The queen of (mice.) awoke. With win(ey)e whispers and. Venomous. Vulgation(S) Downcast. She sat sadly.son. Mun. Stars. Hades,hazy,haze hindered. Too much.Enough never. Begginnings.end. S,a,m.e. O.l.d. Faze. A bitterness of opinion. Of many feasted. Prostrated at the foot of the alter. His sun. Pride and boy.crying over split whiskey like a childe! The River pulsed. and roared. Flowing north.southernly. Past. Hills and shores, taking turns and twist.s. Past cities towns villages, countries. Continents. Stopping short of the western south town where he dwells. Two and twenty years since. Death and re. Discovery. Mother look Up at her child. Eyes closed and shut. His name a passing blur. St. Ev.ery. Von Etc Nom. To dwell. Now (No.then?). My Uncom.parabllle. Might.


----------



## Bucky24 (Nov 1, 2010)

It's really hard to read. Maybe that's by design?


----------



## Sonofjoe (Nov 2, 2010)

Can I ask; Why are you using this unusual way of writing? Can you explain your sentence structuring to me, as I can not understand this peice at all. Maybe its me


----------



## Mistique (Nov 2, 2010)

I tried and tried again and read it several times as you suggested, but honestly I don't get it and that makes it impossible for me to provide any kind of response. It does puzzle me and I do want to get it, so I guess that is a good thing. It strikes me as somewhat poetic rather than fictional, but even then I don't get it.


----------



## jnimri (Nov 2, 2010)

I understand you're taking a personal creative approach to your writing and that is fantastic.  Express yourself however you feel you want.  The only problem with it is that your audience will not be very big.  That might be fine with you and it might just be about the art which is wonderful, but I think you will lose a lot of readers because of that style.  Hell, you could be a trend setter.  E.E. Cummings is difficult to read but he made quite a splash in the world of poetry.


----------



## Bruno Spatola (Nov 2, 2010)

I like the style, if it is a style, but it's what you've actually written that's the problem.

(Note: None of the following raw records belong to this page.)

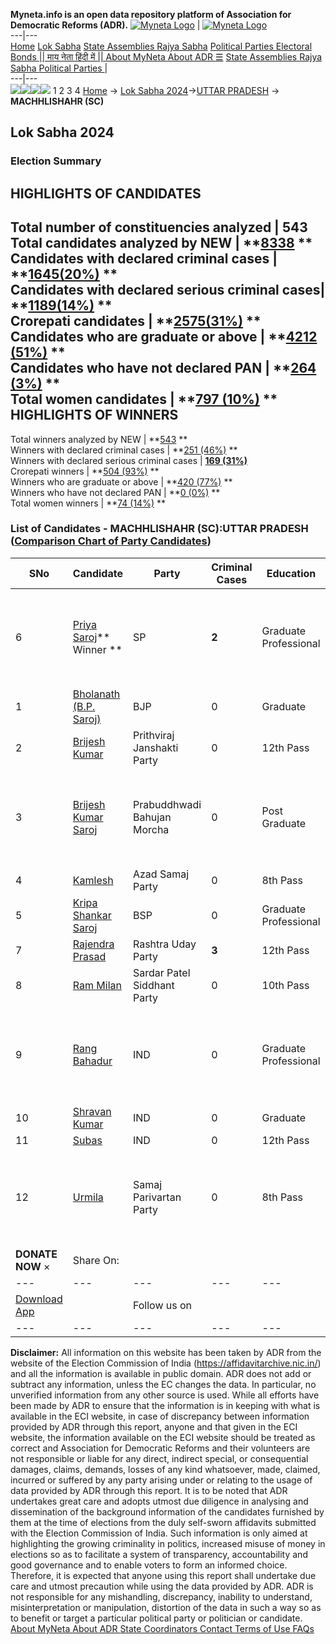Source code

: **Myneta.info is an open data repository platform of Association for Democratic Reforms (ADR).**
[![Myneta Logo](https://www.myneta.info/lib/img/myneta-logo.png)](https://www.myneta.info/) | [![Myneta Logo](https://www.myneta.info/lib/img/adr-logo.png)](https://adrindia.org)  
---|---  
[Home](https://www.myneta.info/) [Lok Sabha](https://www.myneta.info/#ls "Lok Sabha") [ State Assemblies ](https://www.myneta.info/#sa "State Assemblies") [Rajya Sabha](https://www.myneta.info/#rs "Rajya Sabha") [Political Parties ](https://www.myneta.info/party "Political Parties") [ Electoral Bonds ](https://www.myneta.info/electoral_bonds "Electoral Bonds") [ || माय नेता हिंदी में || ](https://translate.google.co.in/translate?prev=hp&hl=en&js=y&u=www.myneta.info&sl=en&tl=hi&history_state0=) [ About MyNeta ](https://adrindia.org/content/about-myneta) [ About ADR ](https://adrindia.org/about-adr/who-we-are) [☰](javascript:void\(0\))
[ State Assemblies ](https://www.myneta.info/#sa "State Assemblies") [ Rajya Sabha ](https://www.myneta.info/#rs "Rajya Sabha") [ Political Parties ](https://www.myneta.info/party "Political Parties")
|   
---|---  
![](https://www.myneta.info/lib/img/banner/banner-1.png)![](https://www.myneta.info/lib/img/banner/banner-2.png)![](https://www.myneta.info/lib/img/banner/banner-3.png)![](https://www.myneta.info/lib/img/banner/banner-4.png)
1  2  3  4 
[Home](https://www.myneta.info/) → [Lok Sabha 2024](https://www.myneta.info/LokSabha2024/)→[UTTAR PRADESH](https://www.myneta.info/LokSabha2024/index.php?action=show_constituencies&state_id=35) → **MACHHLISHAHR (SC)**
### 
## Lok Sabha 2024
###  Election Summary 
HIGHLIGHTS OF CANDIDATES  
---  
Total number of constituencies analyzed |  543   
Total candidates analyzed by NEW | **[8338](https://www.myneta.info/LokSabha2024/index.php?action=summary&subAction=candidates_analyzed&sort=candidate#summary) **  
Candidates with declared criminal cases | **[1645(20%)](https://www.myneta.info/LokSabha2024/index.php?action=summary&subAction=crime&sort=candidate#summary) **  
Candidates with declared serious criminal cases| **[1189(14%)](https://www.myneta.info/LokSabha2024/index.php?action=summary&subAction=serious_crime&sort=candidate#summary) **  
Crorepati candidates | **[2575(31%)](https://www.myneta.info/LokSabha2024/index.php?action=summary&subAction=crorepati&sort=candidate#summary) **  
Candidates who are graduate or above | **[4212 (51%)](https://www.myneta.info/LokSabha2024/index.php?action=summary&subAction=education&sort=candidate#summary) **  
Candidates who have not declared PAN | **[264 (3%)](https://www.myneta.info/LokSabha2024/index.php?action=summary&subAction=without_pan&sort=candidate#summary) **  
Total women candidates | **[797 (10%)](https://www.myneta.info/LokSabha2024/index.php?action=summary&subAction=women_candidate&sort=candidate#summary) **  
HIGHLIGHTS OF WINNERS  
---  
Total winners analyzed by NEW | **[543](https://www.myneta.info/LokSabha2024/index.php?action=summary&subAction=winner_analyzed&sort=candidate#summary) **  
Winners with declared criminal cases | **[251 (46%)](https://www.myneta.info/LokSabha2024/index.php?action=summary&subAction=winner_crime&sort=candidate#summary) **  
Winners with declared serious criminal cases | **[169 (31%)](https://www.myneta.info/LokSabha2024/index.php?action=summary&subAction=winner_serious_crime&sort=candidate#summary)**  
Crorepati winners | **[504 (93%)](https://www.myneta.info/LokSabha2024/index.php?action=summary&subAction=winner_crorepati&sort=candidate#summary) **  
Winners who are graduate or above | **[420 (77%)](https://www.myneta.info/LokSabha2024/index.php?action=summary&subAction=winner_education&sort=candidate#summary) **  
Winners who have not declared PAN | **[0 (0%)](https://www.myneta.info/LokSabha2024/index.php?action=summary&subAction=winner_without_pan&sort=candidate#summary) **  
Total women winners | **[74 (14%)](https://www.myneta.info/LokSabha2024/index.php?action=summary&subAction=winner_women&sort=candidate#summary) **  
### List of Candidates - MACHHLISHAHR (SC):UTTAR PRADESH ([Comparison Chart of Party Candidates](https://www.myneta.info/LokSabha2024/comparisonchart.php?constituency_id=517))
SNo | Candidate| Party| Criminal Cases| Education| Age| Total Assets| Liabilities  
---|---|---|---|---|---|---|---  
6  | [Priya Saroj](https://www.myneta.info/LokSabha2024/candidate.php?candidate_id=8097)** Winner ** | SP | **2** | Graduate Professional| 25 | ![](https://myneta.info/image_v2.php?myneta_folder=LokSabha2024&candidate_id=8097&col=ta) | ![](https://myneta.info/image_v2.php?myneta_folder=LokSabha2024&candidate_id=8097&col=lia)  
1  | [Bholanath (B.P. Saroj)](https://www.myneta.info/LokSabha2024/candidate.php?candidate_id=8101) | BJP | 0 | Graduate| 63 | Rs 28,24,43,937 ~ 28 Crore+ | Rs 0 ~   
2  | [Brijesh Kumar](https://www.myneta.info/LokSabha2024/candidate.php?candidate_id=8099) | Prithviraj Janshakti Party | 0 | 12th Pass| 31 | Rs 5,41,500 ~ 5 Lacs+ | Rs 0 ~   
3  | [Brijesh Kumar Saroj](https://www.myneta.info/LokSabha2024/candidate.php?candidate_id=8090) | Prabuddhwadi Bahujan Morcha | 0 | Post Graduate| 43 | ![](https://myneta.info/image_v2.php?myneta_folder=LokSabha2024&candidate_id=8090&col=ta) | ![](https://myneta.info/image_v2.php?myneta_folder=LokSabha2024&candidate_id=8090&col=lia)  
4  | [Kamlesh](https://www.myneta.info/LokSabha2024/candidate.php?candidate_id=8092) | Azad Samaj Party | 0 | 8th Pass| 37 | Rs 11,22,000 ~ 11 Lacs+ | Rs 0 ~   
5  | [Kripa Shankar Saroj](https://www.myneta.info/LokSabha2024/candidate.php?candidate_id=8096) | BSP | 0 | Graduate Professional| 60 | Rs 11,68,79,058 ~ 11 Crore+ | Rs 0 ~   
7  | [Rajendra Prasad](https://www.myneta.info/LokSabha2024/candidate.php?candidate_id=8091) | Rashtra Uday Party | **3** | 12th Pass| 56 | Rs 33,74,441 ~ 33 Lacs+ | Rs 5,24,050 ~ 5 Lacs+  
8  | [Ram Milan](https://www.myneta.info/LokSabha2024/candidate.php?candidate_id=8094) | Sardar Patel Siddhant Party | 0 | 10th Pass| 36 | Rs 15,70,000 ~ 15 Lacs+ | Rs 1,00,000 ~ 1 Lacs+  
9  | [Rang Bahadur](https://www.myneta.info/LokSabha2024/candidate.php?candidate_id=8093) | IND | 0 | Graduate Professional| 51 | ![](https://myneta.info/image_v2.php?myneta_folder=LokSabha2024&candidate_id=8093&col=ta) | ![](https://myneta.info/image_v2.php?myneta_folder=LokSabha2024&candidate_id=8093&col=lia)  
10  | [Shravan Kumar](https://www.myneta.info/LokSabha2024/candidate.php?candidate_id=8100) | IND | 0 | Graduate| 56 | Rs 7,45,000 ~ 7 Lacs+ | Rs 0 ~   
11  | [Subas](https://www.myneta.info/LokSabha2024/candidate.php?candidate_id=8098) | IND | 0 | 12th Pass| 56 | Rs 10,000 ~ 10 Thou+ | Rs 0 ~   
12  | [Urmila](https://www.myneta.info/LokSabha2024/candidate.php?candidate_id=8095) | Samaj Parivartan Party | 0 | 8th Pass| 40 | ![](https://myneta.info/image_v2.php?myneta_folder=LokSabha2024&candidate_id=8095&col=ta) | ![](https://myneta.info/image_v2.php?myneta_folder=LokSabha2024&candidate_id=8095&col=lia)  
|  **DONATE NOW** × |  Share On:  | [](https://api.whatsapp.com/send?text=https%3A%2F%2Fmyneta.info%2Fpunjab2022%2Findex.php%3Faction%3Dshow_constituencies%26state_id%3D19) | [](https://www.facebook.com/sharer/sharer.php?u=https%3A%2F%2Fmyneta.info%2Fpunjab2022%2Findex.php%3Faction%3Dshow_constituencies%26state_id%3D19) | [](https://twitter.com/share?url=https%3A%2F%2Fmyneta.info%2Fpunjab2022%2Findex.php%3Faction%3Dshow_constituencies%26state_id%3D19)  
---|---|---|---|---  
| [ Download App ](https://play.google.com/store/apps/details?id=com.webrosoft.myneta1&pcampaignid=pcampaignidMKT-Other-global-all-co-prtnr-py-PartBadge-Mar2515-1) | [](https://play.google.com/store/apps/details?id=com.webrosoft.myneta1&pcampaignid=pcampaignidMKT-Other-global-all-co-prtnr-py-PartBadge-Mar2515-1) |  Follow us on  | [](https://www.facebook.com/adrindia.org/) | [](https://twitter.com/adrspeaks) | [](https://groups.google.com/g/national-election-watch?hl=en&pli=1) | [](https://www.instagram.com/adrspeaks/) | [](https://www.youtube.com/user/adrspeaks) | [](https://sharechat.com/profile/adrspeaks)  
---|---|---|---|---|---|---|---|---  
**Disclaimer:** All information on this website has been taken by ADR from the website of the Election Commission of India (https://affidavitarchive.nic.in/) and all the information is available in public domain. ADR does not add or subtract any information, unless the EC changes the data. In particular, no unverified information from any other source is used. While all efforts have been made by ADR to ensure that the information is in keeping with what is available in the ECI website, in case of discrepancy between information provided by ADR through this report, anyone and that given in the ECI website, the information available on the ECI website should be treated as correct and Association for Democratic Reforms and their volunteers are not responsible or liable for any direct, indirect special, or consequential damages, claims, demands, losses of any kind whatsoever, made, claimed, incurred or suffered by any party arising under or relating to the usage of data provided by ADR through this report. It is to be noted that ADR undertakes great care and adopts utmost due diligence in analysing and dissemination of the background information of the candidates furnished by them at the time of elections from the duly self-sworn affidavits submitted with the Election Commission of India. Such information is only aimed at highlighting the growing criminality in politics, increased misuse of money in elections so as to facilitate a system of transparency, accountability and good governance and to enable voters to form an informed choice. Therefore, it is expected that anyone using this report shall undertake due care and utmost precaution while using the data provided by ADR. ADR is not responsible for any mishandling, discrepancy, inability to understand, misinterpretation or manipulation, distortion of the data in such a way so as to benefit or target a particular political party or politician or candidate. 
[ About MyNeta ](https://adrindia.org/content/about-myneta) [ About ADR ](https://adrindia.org/about-adr/who-we-are) [ State Coordinators ](https://adrindia.org/about-adr/state-coordinators) [ Contact ](https://adrindia.org/contact-us) [ Terms of Use ](https://adrindia.org/content/adr-terms-use) [ FAQs ](https://adrindia.org/content/faqs)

I'm liking the sort of sporadic voice this is being told in, but what you've written isn't very coherent. It doesn't have to be coherent, this is your story, no-one can _tell_ you how to write, but you write in such a way that is more confusing than entertaining. 

Maybe you think of this as a puzzle to be cracked, like something written in binary code, and I can see it working with very short pieces such as this one here, but maybe try and help the reader just a little bit. Keep this style, I'm sure you can do something a lot better with it.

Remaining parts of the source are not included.